■ PROVIDED RECORDS
^^^^^^^^^^^^^^^^
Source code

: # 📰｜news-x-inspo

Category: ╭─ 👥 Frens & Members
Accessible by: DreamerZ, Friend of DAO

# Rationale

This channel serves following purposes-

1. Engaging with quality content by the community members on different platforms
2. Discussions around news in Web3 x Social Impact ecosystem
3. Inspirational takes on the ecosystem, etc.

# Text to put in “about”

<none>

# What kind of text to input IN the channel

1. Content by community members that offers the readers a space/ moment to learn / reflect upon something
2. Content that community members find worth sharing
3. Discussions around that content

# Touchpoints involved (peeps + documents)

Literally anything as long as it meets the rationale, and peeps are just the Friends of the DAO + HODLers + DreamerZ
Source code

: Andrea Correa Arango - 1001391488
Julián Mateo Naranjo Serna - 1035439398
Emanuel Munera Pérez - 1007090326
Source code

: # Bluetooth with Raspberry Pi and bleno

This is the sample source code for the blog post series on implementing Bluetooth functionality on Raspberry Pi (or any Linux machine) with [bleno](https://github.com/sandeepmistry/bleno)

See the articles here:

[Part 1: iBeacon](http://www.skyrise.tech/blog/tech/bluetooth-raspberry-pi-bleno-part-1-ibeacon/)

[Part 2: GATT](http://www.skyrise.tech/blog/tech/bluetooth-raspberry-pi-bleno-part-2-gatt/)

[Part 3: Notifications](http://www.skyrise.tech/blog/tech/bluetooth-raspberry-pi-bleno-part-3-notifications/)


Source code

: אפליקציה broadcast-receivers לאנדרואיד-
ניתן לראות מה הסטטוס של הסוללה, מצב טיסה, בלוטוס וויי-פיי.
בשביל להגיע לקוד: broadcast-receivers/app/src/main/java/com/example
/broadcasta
^^^^^^^^^^^^^^^^
Print only the lines from the top of the data above down to the line holding "See the articles", inclusive.

Source code

: # 📰｜news-x-inspo

Category: ╭─ 👥 Frens & Members
Accessible by: DreamerZ, Friend of DAO

# Rationale

This channel serves following purposes-

1. Engaging with quality content by the community members on different platforms
2. Discussions around news in Web3 x Social Impact ecosystem
3. Inspirational takes on the ecosystem, etc.

# Text to put in “about”

<none>

# What kind of text to input IN the channel

1. Content by community members that offers the readers a space/ moment to learn / reflect upon something
2. Content that community members find worth sharing
3. Discussions around that content

# Touchpoints involved (peeps + documents)

Literally anything as long as it meets the rationale, and peeps are just the Friends of the DAO + HODLers + DreamerZ
Source code

: Andrea Correa Arango - 1001391488
Julián Mateo Naranjo Serna - 1035439398
Emanuel Munera Pérez - 1007090326
Source code

: # Bluetooth with Raspberry Pi and bleno

This is the sample source code for the blog post series on implementing Bluetooth functionality on Raspberry Pi (or any Linux machine) with [bleno](https://github.com/sandeepmistry/bleno)

See the articles here:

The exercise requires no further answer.